In the past few years, it has become more modern. After retreating into itself for a long time, today it’s more outward-looking. It still talks about Quebec and Quebecers, of course, but there’s nothing stopping the stories from being set anywhere around the world.
What excites you most in a book?
I like being carried off somewhere completely different, to places I’m less familiar with. I also like to learn everything by reading, which is why I like reading novels with a basis in reality.
What are some of the most important novels and books to come out of Quebec, in your view?
Anne Hébert’s work, Jacques Poulin’s, too. Two authors who lived in Paris and were long published by European publishers. In both cases, their work is profound, their writing impeccable. Michel Tremblay taught us to accept joual as a language. Gabrielle Roy, a real missed opportunity for me. One of my high-school teachers held her in such high esteem that he managed to rob me of any desire to read her. I hope I’ll be able to get over it one day. And not forgetting Philippe Aubert de Gaspé, one of the first Quebec novelists.

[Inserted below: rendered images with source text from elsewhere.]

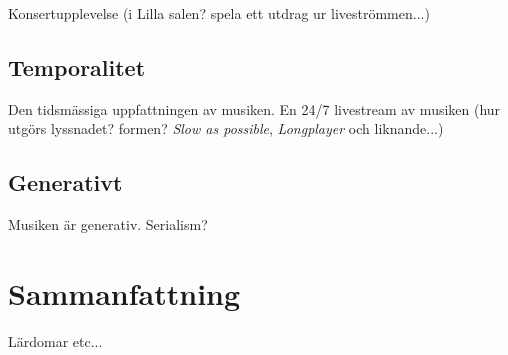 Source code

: \documentclass[11pt, twoside, a4paper]{article}
\begin{document}
\begin{multicols}{2}
Konsertupplevelse (i Lilla salen? spela ett utdrag ur liveströmmen...)

\subsection*{Temporalitet}
Den tidsmässiga uppfattningen av musiken. En 24/7 livestream av musiken (hur utgörs lyssnadet? formen? \emph{Slow as possible}, \emph{Longplayer} och liknande...)

\subsection*{Generativt}
Musiken är generativ. Serialism?

\section*{Sammanfattning}
Lärdomar etc...

\end{multicols}

\twocolumn

\printbibliography[type=book,title={Böcker}]
\printbibliography[type=article,title={Artiklar}]
\end{document}
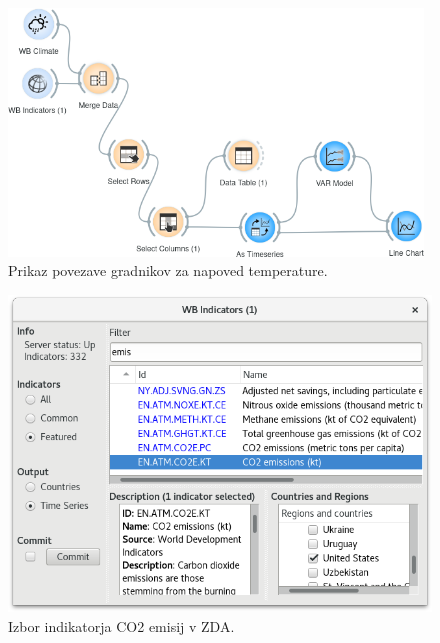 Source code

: \begin{figure}
\begin{center}
\includegraphics[width=11cm]{pic/var_setup.png}
\end{center}
\caption{Prikaz povezave gradnikov za napoved temperature.}
\label{var_setup}
\end{figure} 


\begin{figure}
\begin{center}
\includegraphics[width=12cm]{pic/var_indicator_select.png}
\end{center}
\caption{Izbor indikatorja CO2 emisij v ZDA.}
\label{var_indicator_select}
\end{figure} 


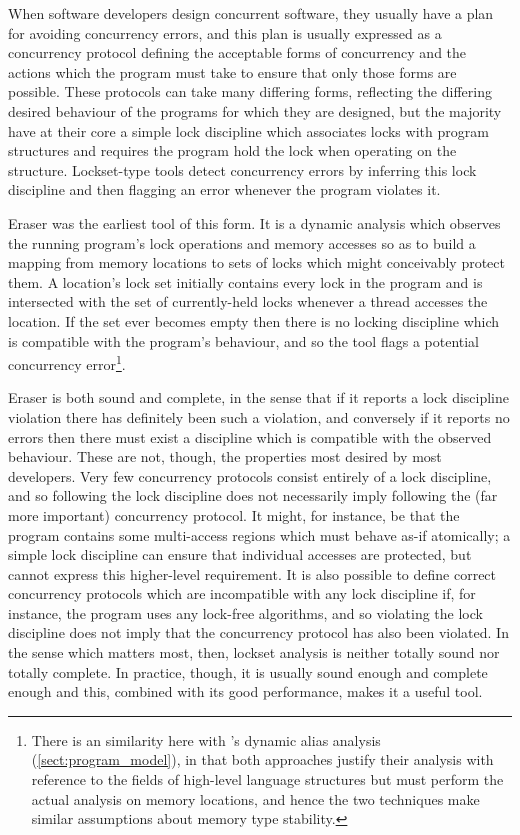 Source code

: When software developers design concurrent software, they usually have
a plan for avoiding concurrency errors, and this plan is usually
expressed as a concurrency protocol defining the acceptable forms of
concurrency and the actions which the program must take to ensure that
only those forms are possible.  These protocols can take many
differing forms, reflecting the differing desired behaviour of the
programs for which they are designed, but the majority have at their
core a simple lock discipline which associates locks with program
structures and requires the program hold the lock when operating on
the structure.  Lockset-type tools detect concurrency errors by
inferring this lock discipline and then flagging an error whenever the
program violates it.

Eraser\cite{Savage1997} was the earliest tool of this form.  It is a
dynamic analysis which observes the running program's lock operations
and memory accesses so as to build a mapping from memory locations to
sets of locks which might conceivably protect them.  A location's lock
set initially contains every lock in the program and is intersected
with the set of currently-held locks whenever a thread accesses the
location.  If the set ever becomes empty then there is no locking
discipline which is compatible with the program's behaviour, and so
the tool flags a potential concurrency error\footnote{There is an
  similarity here with {\technique}'s dynamic alias analysis
  (\autoref{sect:program_model}), in that both approaches justify
  their analysis with reference to the fields of high-level language
  structures but must perform the actual analysis on memory locations,
  and hence the two techniques make similar assumptions about memory
  type stability.}.

Eraser is both sound and complete, in the sense that if it reports a
lock discipline violation there has definitely been such a violation,
and conversely if it reports no errors then there must exist a
discipline which is compatible with the observed behaviour.  These are
not, though, the properties most desired by most developers.  Very few
concurrency protocols consist entirely of a lock discipline, and so
following the lock discipline does not necessarily imply following the
(far more important) concurrency protocol.  It might, for instance, be
that the program contains some multi-access regions which must behave
as-if atomically; a simple lock discipline can ensure that individual
accesses are protected, but cannot express this higher-level
requirement.  It is also possible to define correct concurrency
protocols which are incompatible with any lock discipline if, for
instance, the program uses any lock-free algorithms, and so violating
the lock discipline does not imply that the concurrency protocol has
also been violated.  In the sense which matters most, then, lockset
analysis is neither totally sound nor totally complete.  In practice,
though, it is usually sound enough and complete enough and this,
combined with its good performance, makes it a useful tool.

What are some of your favourite pieces of Quebec writing?
Le cœur de la baleine bleue by Jacques Poulin. I don’t know if it has been translated [it has: The Heart of the Blue Whale by Sheila Fischman] but many of Jacques Poulin’s novels have been translated and he himself is a translator. Un ange cornu avec des ailes de tôle by Michel Tremblay. That’s been translated [Birth of a Bookworm, by Sheila Fischman]. The 1984 trilogy by Éric Plamondon. That hasn’t been translated yet, but it shouldn’t be long. [Now available in Dimitri Nasrallah’s translation from Esplanade Books.] Interesting fact: the first pages of Volume 1, Hongrie-Hollywood Express, were written in English before being rewritten in French.
What is one of your favourite books from Quebec?
I’m going to cheat and talk about an Acadian book, Pour sûr by France Daigle [For Sure, translated by Robert Majzels]. It’s a very rich novel that can be read on so many levels. Basically it’s the story of a family living in Moncton. It’s also a treatise on Chiac. And most of all it’s all the digressions on all kinds of things that make it such a fascinating book. A real pleasure to read.
If you were to recommend that someone who has never read anything from Quebec pick up a book and start reading it today, which book would it be?
Ostende by François Gravel [translated by Sheila Fischman]. The novel tells the history of Quebec — and its footnotes — through the character’s life, as well as being the story of a man who becomes a bookseller. Doubly symbolic for me. Otherwise, of course, start with Volkswagen Blues by Jacques Poulin [translated by Sheila Fischman] or Le premier jardin by Anne Hébert [The First Garden, translated by You Know Who], an excellent way to discover Quebec City.